Using the records below, find how many lines hold the word "body" and reply with only that number.

=== DATA FOR THIS EXERCISE ===

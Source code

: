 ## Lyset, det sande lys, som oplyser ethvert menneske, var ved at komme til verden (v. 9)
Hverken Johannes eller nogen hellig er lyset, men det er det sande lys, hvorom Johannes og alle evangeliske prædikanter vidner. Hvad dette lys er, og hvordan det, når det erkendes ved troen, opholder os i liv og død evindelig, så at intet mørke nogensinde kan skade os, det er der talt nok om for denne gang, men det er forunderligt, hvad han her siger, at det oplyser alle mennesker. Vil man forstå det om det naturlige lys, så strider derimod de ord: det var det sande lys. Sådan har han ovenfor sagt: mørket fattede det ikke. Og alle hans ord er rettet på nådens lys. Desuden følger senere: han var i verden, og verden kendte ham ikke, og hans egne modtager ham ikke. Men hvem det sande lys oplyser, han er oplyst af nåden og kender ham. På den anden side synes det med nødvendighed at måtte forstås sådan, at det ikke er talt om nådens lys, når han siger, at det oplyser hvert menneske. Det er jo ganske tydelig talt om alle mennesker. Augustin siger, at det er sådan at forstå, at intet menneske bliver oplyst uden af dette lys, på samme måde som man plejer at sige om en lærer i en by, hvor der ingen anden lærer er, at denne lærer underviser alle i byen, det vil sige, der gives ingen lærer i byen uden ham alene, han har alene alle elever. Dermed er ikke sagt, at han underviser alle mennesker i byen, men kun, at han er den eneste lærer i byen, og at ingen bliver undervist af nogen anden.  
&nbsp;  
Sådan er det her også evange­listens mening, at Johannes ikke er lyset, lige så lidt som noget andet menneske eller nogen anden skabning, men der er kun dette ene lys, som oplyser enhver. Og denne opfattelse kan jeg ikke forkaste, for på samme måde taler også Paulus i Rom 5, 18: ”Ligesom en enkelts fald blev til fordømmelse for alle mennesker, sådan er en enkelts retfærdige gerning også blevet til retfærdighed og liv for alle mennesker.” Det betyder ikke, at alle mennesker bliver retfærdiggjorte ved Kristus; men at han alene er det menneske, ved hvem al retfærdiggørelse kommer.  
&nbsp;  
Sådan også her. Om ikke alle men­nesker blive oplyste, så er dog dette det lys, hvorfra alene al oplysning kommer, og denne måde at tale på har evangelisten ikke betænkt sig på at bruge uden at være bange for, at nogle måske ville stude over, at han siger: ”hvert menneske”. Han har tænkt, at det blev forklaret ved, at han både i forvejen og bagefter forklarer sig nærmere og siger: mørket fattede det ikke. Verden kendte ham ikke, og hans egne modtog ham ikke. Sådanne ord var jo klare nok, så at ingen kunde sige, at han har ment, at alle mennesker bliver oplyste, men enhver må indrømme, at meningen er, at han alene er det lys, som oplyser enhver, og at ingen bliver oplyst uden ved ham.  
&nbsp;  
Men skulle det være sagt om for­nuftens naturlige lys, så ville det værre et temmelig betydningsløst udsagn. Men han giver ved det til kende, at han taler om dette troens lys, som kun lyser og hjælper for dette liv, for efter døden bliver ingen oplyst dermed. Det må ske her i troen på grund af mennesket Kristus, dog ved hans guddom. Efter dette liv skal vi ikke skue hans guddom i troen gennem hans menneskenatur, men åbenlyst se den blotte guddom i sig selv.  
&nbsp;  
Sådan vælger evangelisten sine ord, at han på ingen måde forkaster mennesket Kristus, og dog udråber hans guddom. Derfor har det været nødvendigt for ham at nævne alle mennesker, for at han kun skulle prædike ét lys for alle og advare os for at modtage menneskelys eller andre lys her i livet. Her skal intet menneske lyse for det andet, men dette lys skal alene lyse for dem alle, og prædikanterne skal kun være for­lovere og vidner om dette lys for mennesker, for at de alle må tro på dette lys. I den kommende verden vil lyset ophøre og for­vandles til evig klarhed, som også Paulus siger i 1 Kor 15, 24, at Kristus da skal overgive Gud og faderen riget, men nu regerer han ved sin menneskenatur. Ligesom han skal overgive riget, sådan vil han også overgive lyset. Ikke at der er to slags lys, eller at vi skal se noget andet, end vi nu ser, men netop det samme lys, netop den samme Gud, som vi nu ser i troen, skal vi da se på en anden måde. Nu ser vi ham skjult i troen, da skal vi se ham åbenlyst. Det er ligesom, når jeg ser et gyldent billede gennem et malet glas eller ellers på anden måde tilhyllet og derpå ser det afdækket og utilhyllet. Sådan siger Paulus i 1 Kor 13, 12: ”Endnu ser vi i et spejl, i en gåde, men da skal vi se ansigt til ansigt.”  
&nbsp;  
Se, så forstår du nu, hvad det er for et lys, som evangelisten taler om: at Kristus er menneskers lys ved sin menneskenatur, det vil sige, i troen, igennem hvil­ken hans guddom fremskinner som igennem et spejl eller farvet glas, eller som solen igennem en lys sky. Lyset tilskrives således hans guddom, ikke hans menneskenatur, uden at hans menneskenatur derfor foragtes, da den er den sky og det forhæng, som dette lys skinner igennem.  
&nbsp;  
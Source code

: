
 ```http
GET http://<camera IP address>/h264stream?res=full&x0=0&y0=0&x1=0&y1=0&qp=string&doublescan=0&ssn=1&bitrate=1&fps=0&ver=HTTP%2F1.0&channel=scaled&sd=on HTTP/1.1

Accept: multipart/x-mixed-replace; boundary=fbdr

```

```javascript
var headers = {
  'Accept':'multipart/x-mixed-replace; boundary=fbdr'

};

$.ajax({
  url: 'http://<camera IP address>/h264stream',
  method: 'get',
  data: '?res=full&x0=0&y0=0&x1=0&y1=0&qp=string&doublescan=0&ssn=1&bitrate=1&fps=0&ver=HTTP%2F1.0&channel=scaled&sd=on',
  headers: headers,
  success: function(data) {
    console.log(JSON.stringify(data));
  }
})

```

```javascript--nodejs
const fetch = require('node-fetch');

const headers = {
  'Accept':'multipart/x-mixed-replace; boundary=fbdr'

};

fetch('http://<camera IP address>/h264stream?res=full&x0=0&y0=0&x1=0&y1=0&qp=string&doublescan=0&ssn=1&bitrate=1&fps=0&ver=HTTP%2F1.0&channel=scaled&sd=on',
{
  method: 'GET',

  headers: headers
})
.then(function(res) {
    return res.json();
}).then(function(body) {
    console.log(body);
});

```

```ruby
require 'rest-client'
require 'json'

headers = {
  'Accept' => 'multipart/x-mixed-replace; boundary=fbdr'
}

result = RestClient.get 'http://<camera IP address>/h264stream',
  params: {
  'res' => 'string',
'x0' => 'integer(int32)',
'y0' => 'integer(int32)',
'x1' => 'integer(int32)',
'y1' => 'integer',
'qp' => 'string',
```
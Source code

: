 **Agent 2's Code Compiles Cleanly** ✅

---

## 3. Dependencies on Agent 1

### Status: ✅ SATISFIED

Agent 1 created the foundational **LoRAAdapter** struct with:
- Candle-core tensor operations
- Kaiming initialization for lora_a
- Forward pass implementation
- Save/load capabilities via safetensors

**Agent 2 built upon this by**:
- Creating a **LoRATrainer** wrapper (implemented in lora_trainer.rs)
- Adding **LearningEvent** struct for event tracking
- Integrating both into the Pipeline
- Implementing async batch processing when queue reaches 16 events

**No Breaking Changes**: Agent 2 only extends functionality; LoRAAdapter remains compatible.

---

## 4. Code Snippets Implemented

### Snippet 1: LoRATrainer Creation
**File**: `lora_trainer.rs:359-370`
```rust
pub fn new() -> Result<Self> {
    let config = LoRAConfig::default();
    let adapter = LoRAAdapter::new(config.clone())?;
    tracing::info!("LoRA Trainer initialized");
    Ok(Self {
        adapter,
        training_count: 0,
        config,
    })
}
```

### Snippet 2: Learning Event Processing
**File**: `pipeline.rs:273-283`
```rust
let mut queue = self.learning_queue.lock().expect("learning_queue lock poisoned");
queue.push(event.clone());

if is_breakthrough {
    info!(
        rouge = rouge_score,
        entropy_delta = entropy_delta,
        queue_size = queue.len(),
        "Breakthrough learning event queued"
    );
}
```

===

> _WRITTEN REPLY_
2